> [The input]:

◆ ◆ ◆ ◆

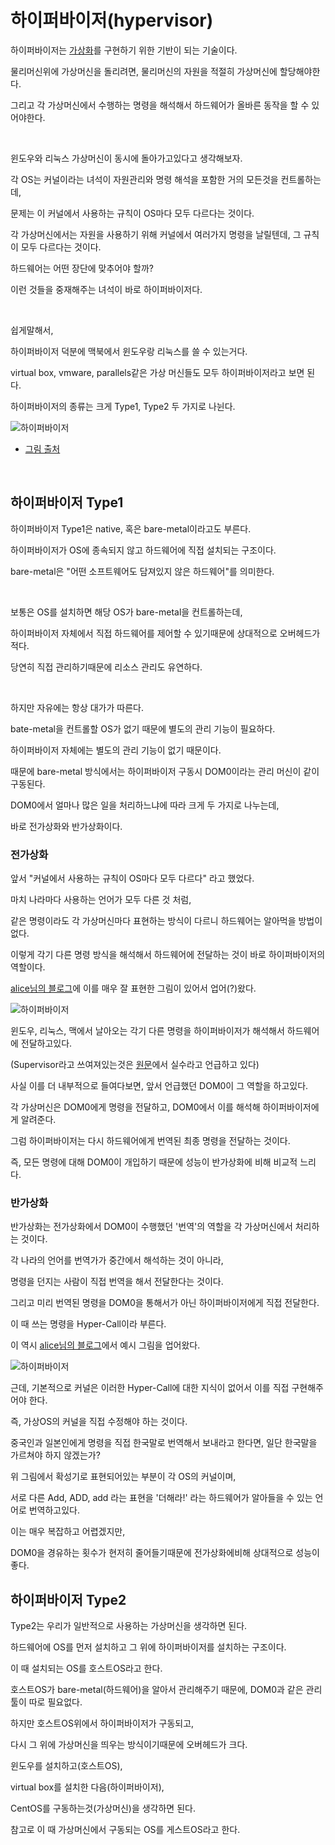 # 하이퍼바이저(hypervisor)

하이퍼바이저는 <a href="https://itholic.github.io/virtualization/" target="_blank">가상화</a>를 구현하기 위한 기반이 되는 기술이다.

물리머신위에 가상머신을 돌리려면, 물리머신의 자원을 적절히 가상머신에 할당해야한다.

그리고 각 가상머신에서 수행하는 명령을 해석해서 하드웨어가 올바른 동작을 할 수 있어야한다.

<br/>

윈도우와 리눅스 가상머신이 동시에 돌아가고있다고 생각해보자.

각 OS는 커널이라는 녀석이 자원관리와 명령 해석을 포함한 거의 모든것을 컨트롤하는데, 

문제는 이 커널에서 사용하는 규칙이 OS마다 모두 다르다는 것이다.

각 가상머신에서는 자원을 사용하기 위해 커널에서 여러가지 명령을 날릴텐데, 그 규칙이 모두 다르다는 것이다.

하드웨어는 어떤 장단에 맞추어야 할까?

이런 것들을 중재해주는 녀석이 바로 하이퍼바이저다.

<br/>

쉽게말해서, 

하이퍼바이저 덕분에 맥북에서 윈도우랑 리눅스를 쓸 수 있는거다.

virtual box, vmware, parallels같은 가상 머신들도 모두 하이퍼바이저라고 보면 된다.

하이퍼바이저의 종류는 크게 Type1, Type2 두 가지로 나뉜다.

![하이퍼바이저](/assets/images/2018/11/09/hypervisor.png)

- <a href="http://statkclee.github.io/raspberry-pi/raspberry-pi-virtual-env.html" targer="_blank">그림 출처</a>

<br/>

## 하이퍼바이저 Type1

하이퍼바이저 Type1은 native, 혹은 bare-metal이라고도 부른다.

하이퍼바이저가 OS에 종속되지 않고 하드웨어에 직접 설치되는 구조이다.

bare-metal은 "어떤 소프트웨어도 담져있지 않은 하드웨어"를 의미한다.

<br/>

보통은 OS를 설치하면 해당 OS가 bare-metal을 컨트롤하는데,

하이퍼바이저 자체에서 직접 하드웨어를 제어할 수 있기때문에 상대적으로 오버헤드가 적다.

당연히 직접 관리하기때문에 리소스 관리도 유연하다.

<br/>

하지만 자유에는 항상 대가가 따른다.

bate-metal을 컨트롤할 OS가 없기 때문에 별도의 관리 기능이 필요하다.

하이퍼바이저 자체에는 별도의 관리 기능이 없기 때문이다.

때문에 bare-metal 방식에서는 하이퍼바이저 구동시 DOM0이라는 관리 머신이 같이 구동된다.

DOM0에서 얼마나 많은 일을 처리하느냐에 따라 크게 두 가지로 나누는데,

바로 전가상화와 반가상화이다.

### 전가상화

앞서 "커널에서 사용하는 규칙이 OS마다 모두 다르다" 라고 했었다.

마치 나라마다 사용하는 언어가 모두 다른 것 처럼,

같은 명령이라도 각 가상머신마다 표현하는 방식이 다르니 하드웨어는 알아먹을 방법이 없다.

이렇게 각기 다른 명령 방식을 해석해서 하드웨어에 전달하는 것이 바로 하이퍼바이저의 역할이다.


<a href="https://blog.naver.com/alice_k106/220218878967">alice님의 블로그</a>에 이를 매우 잘 표현한 그림이 있어서 업어(?)왔다.

![하이퍼바이저](/assets/images/2018/11/09/full.png)


윈도우, 리눅스, 맥에서 날아오는 각기 다른 명령을 하이퍼바이저가 해석해서 하드웨어에 전달하고있다.

(Supervisor라고 쓰여져있는것은 <a href="https://blog.naver.com/alice_k106/220218878967">원문</a>에서 실수라고 언급하고 있다)

사실 이를 더 내부적으로 들여다보면, 앞서 언급했던 DOM0이 그 역할을 하고있다.

각 가상머신은 DOM0에게 명령을 전달하고, DOM0에서 이를 해석해 하이퍼바이저에게 알려준다.

그럼 하이퍼바이저는 다시 하드웨어에게 번역된 최종 명령을 전달하는 것이다.

즉, 모든 명령에 대해 DOM0이 개입하기 때문에 성능이 반가상화에 비해 비교적 느리다.

### 반가상화

반가상화는 전가상화에서 DOM0이 수행했던 '번역'의 역할을 각 가상머신에서 처리하는 것이다.

각 나라의 언어를 번역가가 중간에서 해석하는 것이 아니라, 

명령을 던지는 사람이 직접 번역을 해서 전달한다는 것이다.

그리고 미리 번역된 명령을 DOM0을 통해서가 아닌 하이퍼바이저에게 직접 전달한다.

이 때 쓰는 명령을 Hyper-Call이라 부른다.

이 역시 <a href="https://blog.naver.com/alice_k106/220218878967">alice님의 블로그</a>에서 예시 그림을 업어왔다.

![하이퍼바이저](/assets/images/2018/11/09/para.png)

근데, 기본적으로 커널은 이러한 Hyper-Call에 대한 지식이 없어서 이를 직접 구현해주어야 한다.

즉, 가상OS의 커널을 직접 수정해야 하는 것이다.

중국인과 일본인에게 명령을 직접 한국말로 번역해서 보내라고 한다면, 일단 한국말을 가르쳐야 하지 않겠는가?

위 그림에서 확성기로 표현되어있는 부분이 각 OS의 커널이며, 

서로 다른 Add, ADD, add 라는 표현을 '더해라!' 라는 하드웨어가 알아들을 수 있는 언어로 번역하고있다.

이는 매우 복잡하고 어렵겠지만, 

DOM0을 경유하는 횟수가 현저히 줄어들기때문에 전가상화에비해 상대적으로 성능이 좋다.


## 하이퍼바이저 Type2

Type2는 우리가 일반적으로 사용하는 가상머신을 생각하면 된다.

하드웨어에 OS를 먼저 설치하고 그 위에 하이퍼바이저를 설치하는 구조이다.

이 때 설치되는 OS를 호스트OS라고 한다.

호스트OS가 bare-metal(하드웨어)을 알아서 관리해주기 때문에, DOM0과 같은 관리툴이 따로 필요없다.

하지만 호스트OS위에서 하이퍼바이저가 구동되고, 

다시 그 위에 가상머신을 띄우는 방식이기때문에 오버헤드가 크다.

윈도우를 설치하고(호스트OS), 

virtual box를 설치한 다음(하이퍼바이저), 

CentOS를 구동하는것(가상머신)을 생각하면 된다.

참고로 이 때 가상머신에서 구동되는 OS를 게스트OS라고 한다.
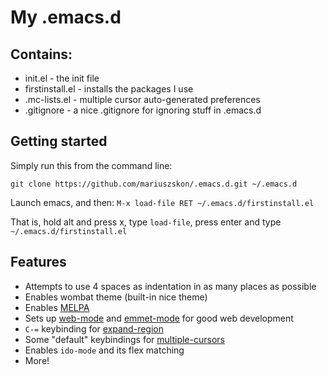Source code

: # My .emacs.d

## Contains:
* init.el - the init file
* firstinstall.el - installs the packages I use
* .mc-lists.el - multiple cursor auto-generated preferences
* .gitignore - a nice .gitignore for ignoring stuff in .emacs.d

## Getting started
Simply run this from the command line:

`git clone https://github.com/mariuszskon/.emacs.d.git ~/.emacs.d`

Launch emacs, and then:
`M-x load-file RET ~/.emacs.d/firstinstall.el`

That is, hold alt and press x, type `load-file`, press enter and type `~/.emacs.d/firstinstall.el`

## Features
* Attempts to use 4 spaces as indentation in as many places as possible
* Enables wombat theme (built-in nice theme)
* Enables [MELPA](http://melpa.org/)
* Sets up [web-mode](https://github.com/fxbois/web-mode) and [emmet-mode](https://github.com/smihica/emmet-mode) for good web development
* `C-=` keybinding for [expand-region](https://github.com/magnars/expand-region.el)
* Some "default" keybindings for [multiple-cursors](https://github.com/magnars/multiple-cursors.el)
* Enables `ido-mode` and its flex matching
* More!

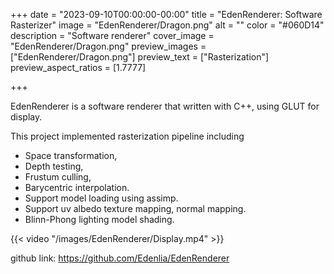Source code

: +++
date = "2023-09-10T00:00:00-00:00"
title = "EdenRenderer: Software Rasterizer"
image = "EdenRenderer/Dragon.png"
alt = ""
color = "#060D14"
description = "Software renderer"
cover_image = "EdenRenderer/Dragon.png"
preview_images = ["EdenRenderer/Dragon.png"]
preview_text = ["Rasterization"]
preview_aspect_ratios = [1.7777]

+++


EdenRenderer is a software renderer that written with C++, using GLUT for display.

This project implemented rasterization pipeline including
- Space transformation, 
- Depth testing, 
- Frustum culling, 
- Barycentric interpolation. 
- Support model loading using assimp.
- Support uv albedo texture mapping, normal mapping.
- Blinn-Phong lighting model shading.

{{< video "/images/EdenRenderer/Display.mp4" >}}



github link: https://github.com/Edenlia/EdenRenderer
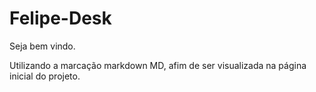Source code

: # Felipe-Desk
Seja bem vindo.

Utilizando a marcação markdown MD, afim de ser visualizada na página inicial do projeto.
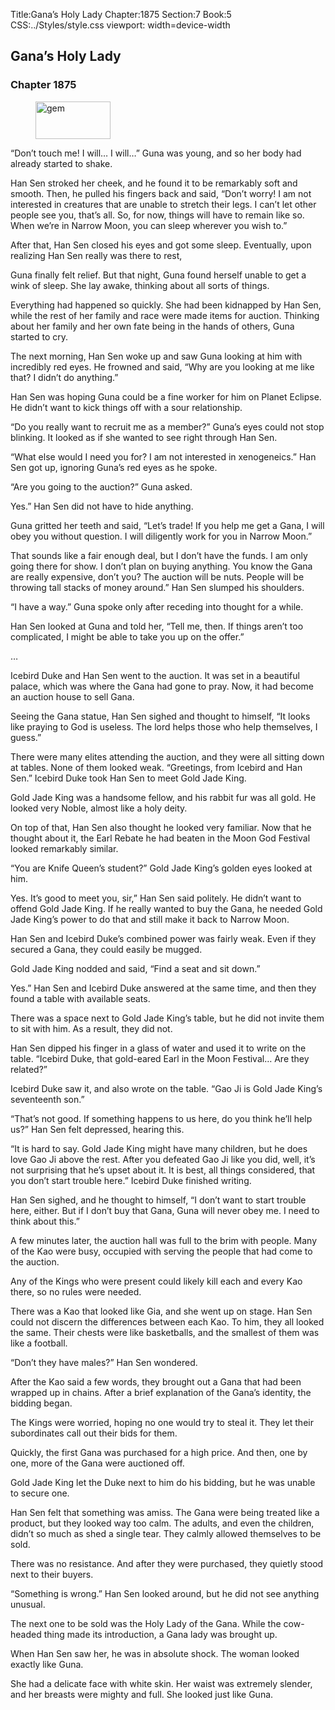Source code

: Title:Gana’s Holy Lady 
Chapter:1875 
Section:7 
Book:5 
CSS:../Styles/style.css 
viewport: width=device-width
  
## Gana’s Holy Lady
### Chapter 1875
  
<figure>
	<img src="../Images/gem.gif" alt="gem" id="gem" width="120" height="60" />
</figure>
  

  
“Don’t touch me! I will… I will…” Guna was young, and so her body had already started to shake.

Han Sen stroked her cheek, and he found it to be remarkably soft and smooth. Then, he pulled his fingers back and said, “Don’t worry! I am not interested in creatures that are unable to stretch their legs. I can’t let other people see you, that’s all. So, for now, things will have to remain like so. When we’re in Narrow Moon, you can sleep wherever you wish to.”

After that, Han Sen closed his eyes and got some sleep. Eventually, upon realizing Han Sen really was there to rest,

Guna finally felt relief. But that night, Guna found herself unable to get a wink of sleep. She lay awake, thinking about all sorts of things.

Everything had happened so quickly. She had been kidnapped by Han Sen, while the rest of her family and race were made items for auction. Thinking about her family and her own fate being in the hands of others, Guna started to cry.

The next morning, Han Sen woke up and saw Guna looking at him with incredibly red eyes. He frowned and said, “Why are you looking at me like that? I didn’t do anything.”

Han Sen was hoping Guna could be a fine worker for him on Planet Eclipse. He didn’t want to kick things off with a sour relationship.

“Do you really want to recruit me as a member?” Guna’s eyes could not stop blinking. It looked as if she wanted to see right through Han Sen.

“What else would I need you for? I am not interested in xenogeneics.” Han Sen got up, ignoring Guna’s red eyes as he spoke.

“Are you going to the auction?” Guna asked.

Yes.” Han Sen did not have to hide anything.

Guna gritted her teeth and said, “Let’s trade! If you help me get a Gana, I will obey you without question. I will diligently work for you in Narrow Moon.”

That sounds like a fair enough deal, but I don’t have the funds. I am only going there for show. I don’t plan on buying anything. You know the Gana are really expensive, don’t you? The auction will be nuts. People will be throwing tall stacks of money around.” Han Sen slumped his shoulders.

“I have a way.” Guna spoke only after receding into thought for a while.

Han Sen looked at Guna and told her, “Tell me, then. If things aren’t too complicated, I might be able to take you up on the offer.”

…

Icebird Duke and Han Sen went to the auction. It was set in a beautiful palace, which was where the Gana had gone to pray. Now, it had become an auction house to sell Gana.

Seeing the Gana statue, Han Sen sighed and thought to himself, “It looks like praying to God is useless. The lord helps those who help themselves, I guess.”

There were many elites attending the auction, and they were all sitting down at tables. None of them looked weak. “Greetings, from Icebird and Han Sen.” Icebird Duke took Han Sen to meet Gold Jade King.

Gold Jade King was a handsome fellow, and his rabbit fur was all gold. He looked very Noble, almost like a holy deity.

On top of that, Han Sen also thought he looked very familiar. Now that he thought about it, the Earl Rebate he had beaten in the Moon God Festival looked remarkably similar.

“You are Knife Queen’s student?” Gold Jade King’s golden eyes looked at him.

Yes. It’s good to meet you, sir,” Han Sen said politely. He didn’t want to offend Gold Jade King. If he really wanted to buy the Gana, he needed Gold Jade King’s power to do that and still make it back to Narrow Moon.

Han Sen and Icebird Duke’s combined power was fairly weak. Even if they secured a Gana, they could easily be mugged.

Gold Jade King nodded and said, “Find a seat and sit down.”

Yes.” Han Sen and Icebird Duke answered at the same time, and then they found a table with available seats.

There was a space next to Gold Jade King’s table, but he did not invite them to sit with him. As a result, they did not.

Han Sen dipped his finger in a glass of water and used it to write on the table. “Icebird Duke, that gold-eared Earl in the Moon Festival… Are they related?”

Icebird Duke saw it, and also wrote on the table. “Gao Ji is Gold Jade King’s seventeenth son.”

“That’s not good. If something happens to us here, do you think he’ll help us?” Han Sen felt depressed, hearing this.

“It is hard to say. Gold Jade King might have many children, but he does love Gao Ji above the rest. After you defeated Gao Ji like you did, well, it’s not surprising that he’s upset about it. It is best, all things considered, that you don’t start trouble here.” Icebird Duke finished writing.

Han Sen sighed, and he thought to himself, “I don’t want to start trouble here, either. But if I don’t buy that Gana, Guna will never obey me. I need to think about this.”

A few minutes later, the auction hall was full to the brim with people. Many of the Kao were busy, occupied with serving the people that had come to the auction.

Any of the Kings who were present could likely kill each and every Kao there, so no rules were needed.

There was a Kao that looked like Gia, and she went up on stage. Han Sen could not discern the differences between each Kao. To him, they all looked the same. Their chests were like basketballs, and the smallest of them was like a football.

“Don’t they have males?” Han Sen wondered.

After the Kao said a few words, they brought out a Gana that had been wrapped up in chains. After a brief explanation of the Gana’s identity, the bidding began.

The Kings were worried, hoping no one would try to steal it. They let their subordinates call out their bids for them.

Quickly, the first Gana was purchased for a high price. And then, one by one, more of the Gana were auctioned off.

Gold Jade King let the Duke next to him do his bidding, but he was unable to secure one.

Han Sen felt that something was amiss. The Gana were being treated like a product, but they looked way too calm. The adults, and even the children, didn’t so much as shed a single tear. They calmly allowed themselves to be sold.

There was no resistance. And after they were purchased, they quietly stood next to their buyers.

“Something is wrong.” Han Sen looked around, but he did not see anything unusual.

The next one to be sold was the Holy Lady of the Gana. While the cow-headed thing made its introduction, a Gana lady was brought up.

When Han Sen saw her, he was in absolute shock. The woman looked exactly like Guna.

She had a delicate face with white skin. Her waist was extremely slender, and her breasts were mighty and full. She looked just like Guna.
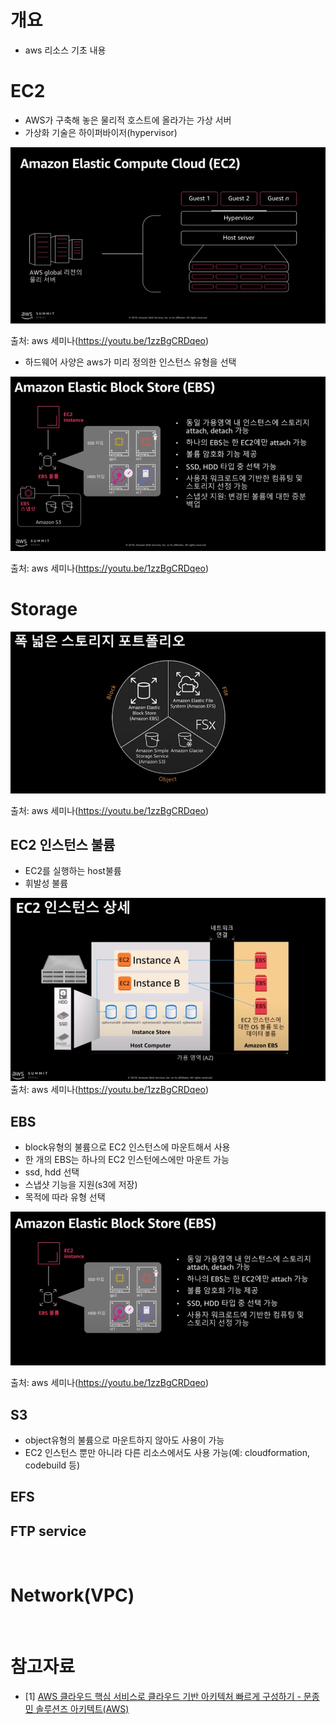 # 개요
* aws 리소스 기초 내용

# EC2
* AWS가 구축해 놓은 물리적 호스트에 올라가는 가상 서버
* 가상화 기술은 하이퍼바이저(hypervisor)

![](imgs/ec2_hypervisor.png)

출처: aws 세미나(https://youtu.be/1zzBgCRDqeo)

* 하드웨어 사양은 aws가 미리 정의한 인스턴스 유형을 선택

![](imgs/ec2_type.png)

출처: aws 세미나(https://youtu.be/1zzBgCRDqeo)

# Storage

![](imgs/storage_type.png)

출처: aws 세미나(https://youtu.be/1zzBgCRDqeo)

## EC2 인스턴스 불륨
* EC2를 실행하는 host불륨
* 휘발성 불륨

![](imgs/ec2_store.png)
출처: aws 세미나(https://youtu.be/1zzBgCRDqeo)

## EBS
* block유형의 불륨으로 EC2 인스턴스에 마운트해서 사용
* 한 개의 EBS는 하나의 EC2 인스턴에스에만 마운트 가능
* ssd, hdd 선택
* 스냅샷 기능을 지원(s3에 저장)
* 목적에 따라 유형 선택

![](imgs/ebs_type.png)

출처: aws 세미나(https://youtu.be/1zzBgCRDqeo)

## S3
* object유형의 불륨으로 마운트하지 않아도 사용이 가능
* EC2 인스턴스 뿐만 아니라 다른 리소스에서도 사용 가능(예: cloudformation, codebuild 등)


## EFS
## FTP service

<br>

# Network(VPC)

<br>

# 참고자료
* [1] [AWS 클라우드 핵심 서비스로 클라우드 기반 아키텍처 빠르게 구성하기 - 문종민 솔루션즈 아키텍트(AWS)](https://youtu.be/1zzBgCRDqeo)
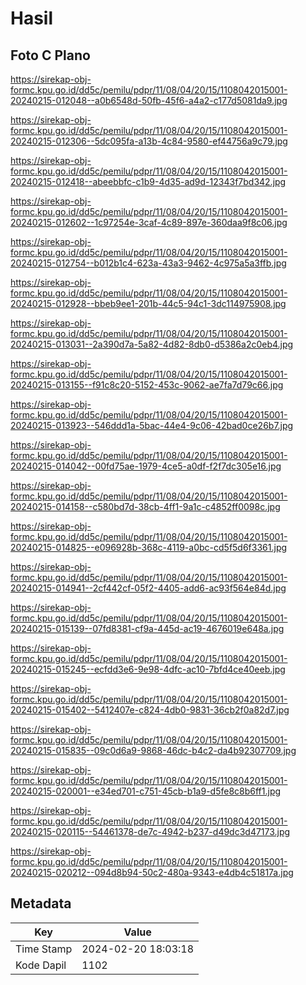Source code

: # Hasil

## Foto C Plano

https://sirekap-obj-formc.kpu.go.id/dd5c/pemilu/pdpr/11/08/04/20/15/1108042015001-20240215-012048--a0b6548d-50fb-45f6-a4a2-c177d5081da9.jpg

https://sirekap-obj-formc.kpu.go.id/dd5c/pemilu/pdpr/11/08/04/20/15/1108042015001-20240215-012306--5dc095fa-a13b-4c84-9580-ef44756a9c79.jpg

https://sirekap-obj-formc.kpu.go.id/dd5c/pemilu/pdpr/11/08/04/20/15/1108042015001-20240215-012418--abeebbfc-c1b9-4d35-ad9d-12343f7bd342.jpg

https://sirekap-obj-formc.kpu.go.id/dd5c/pemilu/pdpr/11/08/04/20/15/1108042015001-20240215-012602--1c97254e-3caf-4c89-897e-360daa9f8c06.jpg

https://sirekap-obj-formc.kpu.go.id/dd5c/pemilu/pdpr/11/08/04/20/15/1108042015001-20240215-012754--b012b1c4-623a-43a3-9462-4c975a5a3ffb.jpg

https://sirekap-obj-formc.kpu.go.id/dd5c/pemilu/pdpr/11/08/04/20/15/1108042015001-20240215-012928--bbeb9ee1-201b-44c5-94c1-3dc114975908.jpg

https://sirekap-obj-formc.kpu.go.id/dd5c/pemilu/pdpr/11/08/04/20/15/1108042015001-20240215-013031--2a390d7a-5a82-4d82-8db0-d5386a2c0eb4.jpg

https://sirekap-obj-formc.kpu.go.id/dd5c/pemilu/pdpr/11/08/04/20/15/1108042015001-20240215-013155--f91c8c20-5152-453c-9062-ae7fa7d79c66.jpg

https://sirekap-obj-formc.kpu.go.id/dd5c/pemilu/pdpr/11/08/04/20/15/1108042015001-20240215-013923--546ddd1a-5bac-44e4-9c06-42bad0ce26b7.jpg

https://sirekap-obj-formc.kpu.go.id/dd5c/pemilu/pdpr/11/08/04/20/15/1108042015001-20240215-014042--00fd75ae-1979-4ce5-a0df-f2f7dc305e16.jpg

https://sirekap-obj-formc.kpu.go.id/dd5c/pemilu/pdpr/11/08/04/20/15/1108042015001-20240215-014158--c580bd7d-38cb-4ff1-9a1c-c4852ff0098c.jpg

https://sirekap-obj-formc.kpu.go.id/dd5c/pemilu/pdpr/11/08/04/20/15/1108042015001-20240215-014825--e096928b-368c-4119-a0bc-cd5f5d6f3361.jpg

https://sirekap-obj-formc.kpu.go.id/dd5c/pemilu/pdpr/11/08/04/20/15/1108042015001-20240215-014941--2cf442cf-05f2-4405-add6-ac93f564e84d.jpg

https://sirekap-obj-formc.kpu.go.id/dd5c/pemilu/pdpr/11/08/04/20/15/1108042015001-20240215-015139--07fd8381-cf9a-445d-ac19-4676019e648a.jpg

https://sirekap-obj-formc.kpu.go.id/dd5c/pemilu/pdpr/11/08/04/20/15/1108042015001-20240215-015245--ecfdd3e6-9e98-4dfc-ac10-7bfd4ce40eeb.jpg

https://sirekap-obj-formc.kpu.go.id/dd5c/pemilu/pdpr/11/08/04/20/15/1108042015001-20240215-015402--5412407e-c824-4db0-9831-36cb2f0a82d7.jpg

https://sirekap-obj-formc.kpu.go.id/dd5c/pemilu/pdpr/11/08/04/20/15/1108042015001-20240215-015835--09c0d6a9-9868-46dc-b4c2-da4b92307709.jpg

https://sirekap-obj-formc.kpu.go.id/dd5c/pemilu/pdpr/11/08/04/20/15/1108042015001-20240215-020001--e34ed701-c751-45cb-b1a9-d5fe8c8b6ff1.jpg

https://sirekap-obj-formc.kpu.go.id/dd5c/pemilu/pdpr/11/08/04/20/15/1108042015001-20240215-020115--54461378-de7c-4942-b237-d49dc3d47173.jpg

https://sirekap-obj-formc.kpu.go.id/dd5c/pemilu/pdpr/11/08/04/20/15/1108042015001-20240215-020212--094d8b94-50c2-480a-9343-e4db4c51817a.jpg


## Metadata

| Key        | Value               |
| ---------- | ------------------- |
| Time Stamp | 2024-02-20 18:03:18 |
| Kode Dapil | 1102                |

◆ ◆ ◆ ◆

> [Exercise]:
Copy out each line of the listing where the string "nice" appears.

> [Solution to this task]:
* .gitignore - a nice .gitignore for ignoring stuff in .emacs.d
* Enables wombat theme (built-in nice theme)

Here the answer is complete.